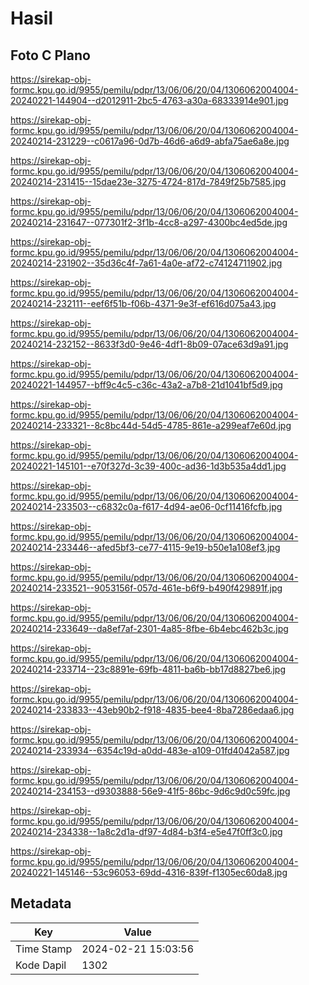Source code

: # Hasil

## Foto C Plano

https://sirekap-obj-formc.kpu.go.id/9955/pemilu/pdpr/13/06/06/20/04/1306062004004-20240221-144904--d2012911-2bc5-4763-a30a-68333914e901.jpg

https://sirekap-obj-formc.kpu.go.id/9955/pemilu/pdpr/13/06/06/20/04/1306062004004-20240214-231229--c0617a96-0d7b-46d6-a6d9-abfa75ae6a8e.jpg

https://sirekap-obj-formc.kpu.go.id/9955/pemilu/pdpr/13/06/06/20/04/1306062004004-20240214-231415--15dae23e-3275-4724-817d-7849f25b7585.jpg

https://sirekap-obj-formc.kpu.go.id/9955/pemilu/pdpr/13/06/06/20/04/1306062004004-20240214-231647--077301f2-3f1b-4cc8-a297-4300bc4ed5de.jpg

https://sirekap-obj-formc.kpu.go.id/9955/pemilu/pdpr/13/06/06/20/04/1306062004004-20240214-231902--35d36c4f-7a61-4a0e-af72-c74124711902.jpg

https://sirekap-obj-formc.kpu.go.id/9955/pemilu/pdpr/13/06/06/20/04/1306062004004-20240214-232111--eef6f51b-f06b-4371-9e3f-ef616d075a43.jpg

https://sirekap-obj-formc.kpu.go.id/9955/pemilu/pdpr/13/06/06/20/04/1306062004004-20240214-232152--8633f3d0-9e46-4df1-8b09-07ace63d9a91.jpg

https://sirekap-obj-formc.kpu.go.id/9955/pemilu/pdpr/13/06/06/20/04/1306062004004-20240221-144957--bff9c4c5-c36c-43a2-a7b8-21d1041bf5d9.jpg

https://sirekap-obj-formc.kpu.go.id/9955/pemilu/pdpr/13/06/06/20/04/1306062004004-20240214-233321--8c8bc44d-54d5-4785-861e-a299eaf7e60d.jpg

https://sirekap-obj-formc.kpu.go.id/9955/pemilu/pdpr/13/06/06/20/04/1306062004004-20240221-145101--e70f327d-3c39-400c-ad36-1d3b535a4dd1.jpg

https://sirekap-obj-formc.kpu.go.id/9955/pemilu/pdpr/13/06/06/20/04/1306062004004-20240214-233503--c6832c0a-f617-4d94-ae06-0cf11416fcfb.jpg

https://sirekap-obj-formc.kpu.go.id/9955/pemilu/pdpr/13/06/06/20/04/1306062004004-20240214-233446--afed5bf3-ce77-4115-9e19-b50e1a108ef3.jpg

https://sirekap-obj-formc.kpu.go.id/9955/pemilu/pdpr/13/06/06/20/04/1306062004004-20240214-233521--9053156f-057d-461e-b6f9-b490f429891f.jpg

https://sirekap-obj-formc.kpu.go.id/9955/pemilu/pdpr/13/06/06/20/04/1306062004004-20240214-233649--da8ef7af-2301-4a85-8fbe-6b4ebc462b3c.jpg

https://sirekap-obj-formc.kpu.go.id/9955/pemilu/pdpr/13/06/06/20/04/1306062004004-20240214-233714--23c8891e-69fb-4811-ba6b-bb17d8827be6.jpg

https://sirekap-obj-formc.kpu.go.id/9955/pemilu/pdpr/13/06/06/20/04/1306062004004-20240214-233833--43eb90b2-f918-4835-bee4-8ba7286edaa6.jpg

https://sirekap-obj-formc.kpu.go.id/9955/pemilu/pdpr/13/06/06/20/04/1306062004004-20240214-233934--6354c19d-a0dd-483e-a109-01fd4042a587.jpg

https://sirekap-obj-formc.kpu.go.id/9955/pemilu/pdpr/13/06/06/20/04/1306062004004-20240214-234153--d9303888-56e9-41f5-86bc-9d6c9d0c59fc.jpg

https://sirekap-obj-formc.kpu.go.id/9955/pemilu/pdpr/13/06/06/20/04/1306062004004-20240214-234338--1a8c2d1a-df97-4d84-b3f4-e5e47f0ff3c0.jpg

https://sirekap-obj-formc.kpu.go.id/9955/pemilu/pdpr/13/06/06/20/04/1306062004004-20240221-145146--53c96053-69dd-4316-839f-f1305ec60da8.jpg


## Metadata

| Key        | Value               |
| ---------- | ------------------- |
| Time Stamp | 2024-02-21 15:03:56 |
| Kode Dapil | 1302                |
****
[Action item]
In your copy of the records above, include no pictures and match every line exactly.

[Expected answer]
Source code

: # Hasil

## Foto C Plano

https://sirekap-obj-formc.kpu.go.id/9955/pemilu/pdpr/13/06/06/20/04/1306062004004-20240221-144904--d2012911-2bc5-4763-a30a-68333914e901.jpg

https://sirekap-obj-formc.kpu.go.id/9955/pemilu/pdpr/13/06/06/20/04/1306062004004-20240214-231229--c0617a96-0d7b-46d6-a6d9-abfa75ae6a8e.jpg

https://sirekap-obj-formc.kpu.go.id/9955/pemilu/pdpr/13/06/06/20/04/1306062004004-20240214-231415--15dae23e-3275-4724-817d-7849f25b7585.jpg

https://sirekap-obj-formc.kpu.go.id/9955/pemilu/pdpr/13/06/06/20/04/1306062004004-20240214-231647--077301f2-3f1b-4cc8-a297-4300bc4ed5de.jpg

https://sirekap-obj-formc.kpu.go.id/9955/pemilu/pdpr/13/06/06/20/04/1306062004004-20240214-231902--35d36c4f-7a61-4a0e-af72-c74124711902.jpg

https://sirekap-obj-formc.kpu.go.id/9955/pemilu/pdpr/13/06/06/20/04/1306062004004-20240214-232111--eef6f51b-f06b-4371-9e3f-ef616d075a43.jpg

https://sirekap-obj-formc.kpu.go.id/9955/pemilu/pdpr/13/06/06/20/04/1306062004004-20240214-232152--8633f3d0-9e46-4df1-8b09-07ace63d9a91.jpg

https://sirekap-obj-formc.kpu.go.id/9955/pemilu/pdpr/13/06/06/20/04/1306062004004-20240221-144957--bff9c4c5-c36c-43a2-a7b8-21d1041bf5d9.jpg

https://sirekap-obj-formc.kpu.go.id/9955/pemilu/pdpr/13/06/06/20/04/1306062004004-20240214-233321--8c8bc44d-54d5-4785-861e-a299eaf7e60d.jpg

https://sirekap-obj-formc.kpu.go.id/9955/pemilu/pdpr/13/06/06/20/04/1306062004004-20240221-145101--e70f327d-3c39-400c-ad36-1d3b535a4dd1.jpg

https://sirekap-obj-formc.kpu.go.id/9955/pemilu/pdpr/13/06/06/20/04/1306062004004-20240214-233503--c6832c0a-f617-4d94-ae06-0cf11416fcfb.jpg

https://sirekap-obj-formc.kpu.go.id/9955/pemilu/pdpr/13/06/06/20/04/1306062004004-20240214-233446--afed5bf3-ce77-4115-9e19-b50e1a108ef3.jpg

https://sirekap-obj-formc.kpu.go.id/9955/pemilu/pdpr/13/06/06/20/04/1306062004004-20240214-233521--9053156f-057d-461e-b6f9-b490f429891f.jpg

https://sirekap-obj-formc.kpu.go.id/9955/pemilu/pdpr/13/06/06/20/04/1306062004004-20240214-233649--da8ef7af-2301-4a85-8fbe-6b4ebc462b3c.jpg

https://sirekap-obj-formc.kpu.go.id/9955/pemilu/pdpr/13/06/06/20/04/1306062004004-20240214-233714--23c8891e-69fb-4811-ba6b-bb17d8827be6.jpg

https://sirekap-obj-formc.kpu.go.id/9955/pemilu/pdpr/13/06/06/20/04/1306062004004-20240214-233833--43eb90b2-f918-4835-bee4-8ba7286edaa6.jpg

https://sirekap-obj-formc.kpu.go.id/9955/pemilu/pdpr/13/06/06/20/04/1306062004004-20240214-233934--6354c19d-a0dd-483e-a109-01fd4042a587.jpg

https://sirekap-obj-formc.kpu.go.id/9955/pemilu/pdpr/13/06/06/20/04/1306062004004-20240214-234153--d9303888-56e9-41f5-86bc-9d6c9d0c59fc.jpg

https://sirekap-obj-formc.kpu.go.id/9955/pemilu/pdpr/13/06/06/20/04/1306062004004-20240214-234338--1a8c2d1a-df97-4d84-b3f4-e5e47f0ff3c0.jpg

https://sirekap-obj-formc.kpu.go.id/9955/pemilu/pdpr/13/06/06/20/04/1306062004004-20240221-145146--53c96053-69dd-4316-839f-f1305ec60da8.jpg


## Metadata

| Key        | Value               |
| ---------- | ------------------- |
| Time Stamp | 2024-02-21 15:03:56 |
| Kode Dapil | 1302                |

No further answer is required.